If you're depending on favorable GM rulings for stuff that isn't actually written in the text of something, that means it's inferior to an option that doesn't require that.


So, basically, your point is that all spells should be insta-cast, and have no cost, penalties, or risks.

Silent Image is an open ended spell, but not a particularly game breaking one. Having additional costs, penalties and risks associated with it basically just makes people not use it. Instead, they use their encounter powers and the like, which lack those things.

It's not that all spells should be cost-free, but rather that adding those costs to Silent Image is a primary reason why people do not use it or many other rituals. Costs and risks are not inherently desirable things for every situation.


Ok. The rules say: You create an illusion. What kind of illusion? Creature, object or effect.

There are no more restrictions. Other spells do have this restrictions, this one not.

I'd say it is up to the DM to say "stop - no your creature can not be Xfadjaldfa the world eater whose size tops the moon".

Incorrect. It has area of affect limitations. Something with a size larger than the moon would not fit in there. This has already been mentioned.


I think I can best sum up my thoughts on 3e and 4e by talking about two classes that exist in both editions- the Fighter and the Cleric.

I am not a fan at all of the 3e Fighter. He has a boring class progression and is at his best specializing in doing one extremely specific thing every fight(Tripping, for instance). I would never, ever play a straight 3e Fighter because I find rolling a d20 and seeing whether I roll high enough every single round is boring to me.

I agree. I do not play fighters because I find them simplistic and boring. I tend to have wizards, and those wizards tend toward heavy complexity. I would probably enjoy the 4e fighter more than the 3.5 fighter...but having tried both wizards, I found the 4e wizard painfully dull and simplistic.

But there are those who prefer simple chars. I cannot say that their preference in this is wrong. 4e has a much narrower band of complexity for chars than 3.5 does.
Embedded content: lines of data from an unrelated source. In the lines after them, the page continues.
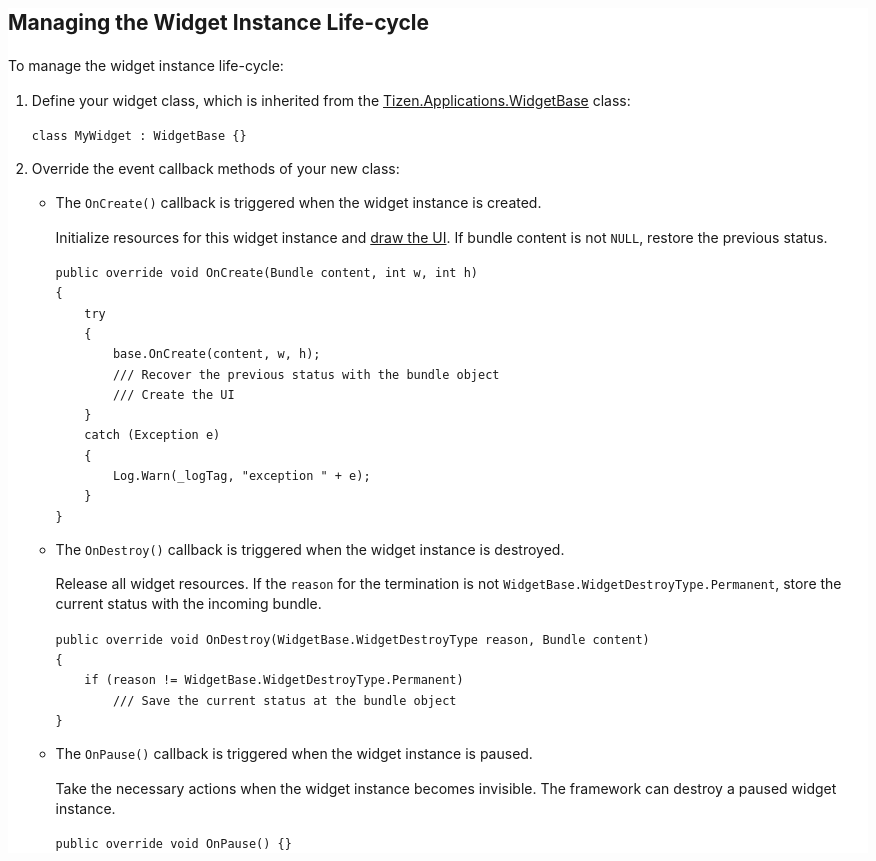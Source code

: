 <a name="life-cycle"></a>
## Managing the Widget Instance Life-cycle

To manage the widget instance life-cycle:

1.  Define your widget class, which is inherited from the [Tizen.Applications.WidgetBase](https://developer.tizen.org/dev-guide/csapi/api/Tizen.Applications.WidgetBase.html) class:

    ``` 
    class MyWidget : WidgetBase {}
    ```

2. Override the event callback methods of your new class:
    -   The `OnCreate()` callback is triggered when the widget instance is created.

        Initialize resources for this widget instance and [draw the UI](#get_window). If bundle content is not `NULL`, restore the previous status.

        ``` 
        public override void OnCreate(Bundle content, int w, int h)
        {
            try
            {
                base.OnCreate(content, w, h);
                /// Recover the previous status with the bundle object
                /// Create the UI
            }
            catch (Exception e)
            {
                Log.Warn(_logTag, "exception " + e);
            }
        }
        ```

    - The `OnDestroy()` callback is triggered when the widget instance is destroyed.

        Release all widget resources. If the `reason` for the termination is not `WidgetBase.WidgetDestroyType.Permanent`, store the current status with the incoming bundle.

        ``` 
        public override void OnDestroy(WidgetBase.WidgetDestroyType reason, Bundle content)
        {
            if (reason != WidgetBase.WidgetDestroyType.Permanent)
                /// Save the current status at the bundle object
        }
        ```

    - The `OnPause()` callback is triggered when the widget instance is paused.

        Take the necessary actions when the widget instance becomes invisible. The framework can destroy a paused widget instance.

        ``` 
        public override void OnPause() {}
        ```
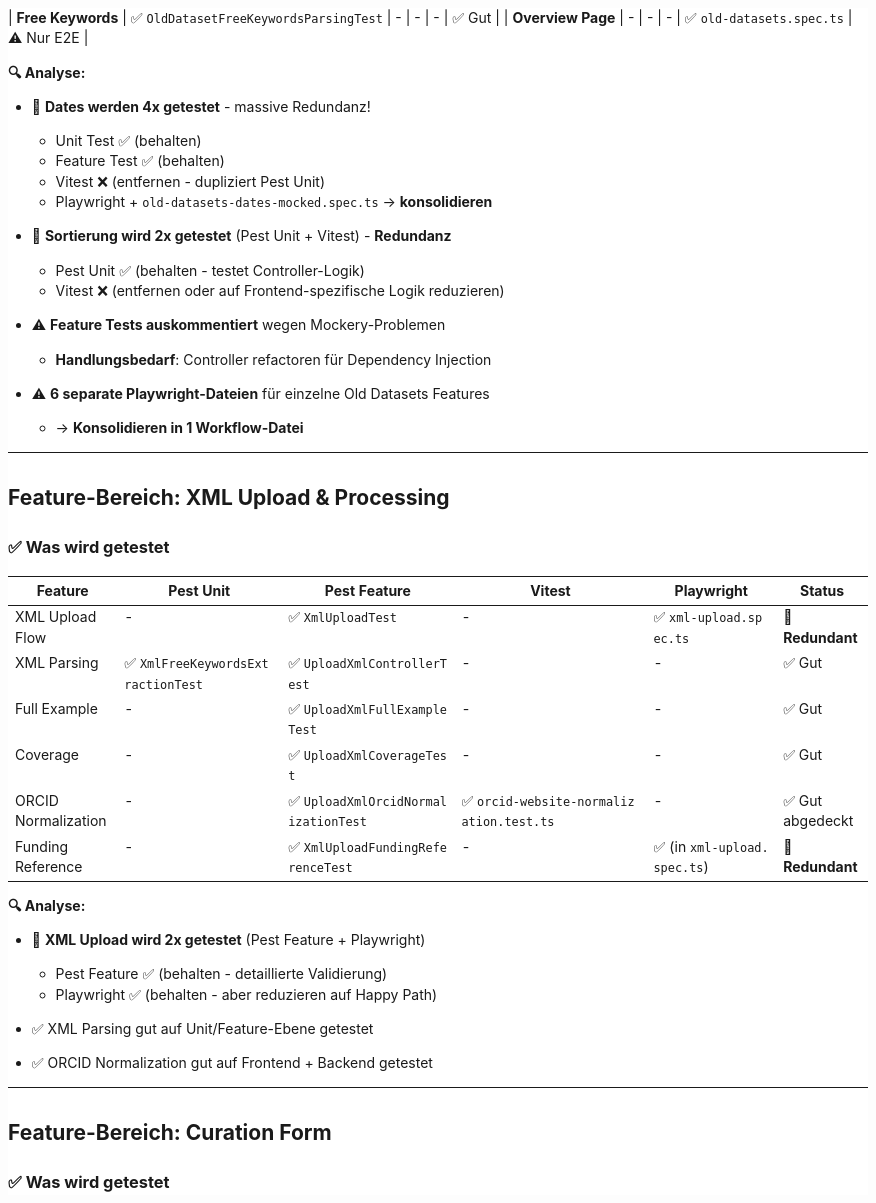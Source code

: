 | **Free Keywords** | ✅ `OldDatasetFreeKeywordsParsingTest` | - | - | - | ✅ Gut |
| **Overview Page** | - | - | - | ✅ `old-datasets.spec.ts` | ⚠️ Nur E2E |

**🔍 Analyse:**
- 🔴 **Dates werden 4x getestet** - massive Redundanz!
  - Unit Test ✅ (behalten)
  - Feature Test ✅ (behalten)
  - Vitest ❌ (entfernen - dupliziert Pest Unit)
  - Playwright + `old-datasets-dates-mocked.spec.ts` → **konsolidieren**
  
- 🔴 **Sortierung wird 2x getestet** (Pest Unit + Vitest) - **Redundanz**
  - Pest Unit ✅ (behalten - testet Controller-Logik)
  - Vitest ❌ (entfernen oder auf Frontend-spezifische Logik reduzieren)

- ⚠️ **Feature Tests auskommentiert** wegen Mockery-Problemen
  - **Handlungsbedarf**: Controller refactoren für Dependency Injection

- ⚠️ **6 separate Playwright-Dateien** für einzelne Old Datasets Features
  - → **Konsolidieren in 1 Workflow-Datei**

---

## Feature-Bereich: XML Upload & Processing

### ✅ Was wird getestet

| Feature | Pest Unit | Pest Feature | Vitest | Playwright | Status |
|---------|-----------|--------------|--------|------------|--------|
| XML Upload Flow | - | ✅ `XmlUploadTest` | - | ✅ `xml-upload.spec.ts` | 🔴 **Redundant** |
| XML Parsing | ✅ `XmlFreeKeywordsExtractionTest` | ✅ `UploadXmlControllerTest` | - | - | ✅ Gut |
| Full Example | - | ✅ `UploadXmlFullExampleTest` | - | - | ✅ Gut |
| Coverage | - | ✅ `UploadXmlCoverageTest` | - | - | ✅ Gut |
| ORCID Normalization | - | ✅ `UploadXmlOrcidNormalizationTest` | ✅ `orcid-website-normalization.test.ts` | - | ✅ Gut abgedeckt |
| Funding Reference | - | ✅ `XmlUploadFundingReferenceTest` | - | ✅ (in `xml-upload.spec.ts`) | 🔴 **Redundant** |

**🔍 Analyse:**
- 🔴 **XML Upload wird 2x getestet** (Pest Feature + Playwright)
  - Pest Feature ✅ (behalten - detaillierte Validierung)
  - Playwright ✅ (behalten - aber reduzieren auf Happy Path)
  
- ✅ XML Parsing gut auf Unit/Feature-Ebene getestet
- ✅ ORCID Normalization gut auf Frontend + Backend getestet

---

## Feature-Bereich: Curation Form

### ✅ Was wird getestet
This is fine if your preference falls within that band, but for some people, it doesn't.

Leolo
2012-02-17, 11:38 AM
Incorrect. It has area of affect limitations. Something with a size larger than the moon would not fit in there. This has already been mentioned.

The 4E version? No, there are no size restrictions in it. (although there should probably be)

Tyndmyr
2012-02-17, 12:40 PM
The 4E version? No, there are no size restrictions in it. (although there should probably be)

The 3.5 version.

The 4e version having no size limitations whatsoever is a flaw, yes.

Eric Tolle
2012-02-17, 01:18 PM
3.5:
Play 3.5 if you want to play a spellcaster, or be the sidekick of a spellcaster that fairly quickly becomes redundant or even useless.

4,0
Play 4.0 if you want to be a valuable member of a party, whether or not you are a spellcaster.

Absol197
2012-02-17, 02:17 PM
3.5:
Play 3.5 if you want to play a spellcaster, or be the sidekick of a spellcaster that fairly quickly becomes redundant or even useless.

4,0
Play 4.0 if you want to be a valuable member of a party, whether or not you are a spellcaster.

I've never really understood this point of view. I'm a 3.5 player, and yes, I know that if you crunch the numbers, then on paper the spellcasters are omnipotent gods or whatever, but in practice, in our actual games, my group usually has the fighters and other non-caster types as the ones who are the most effective.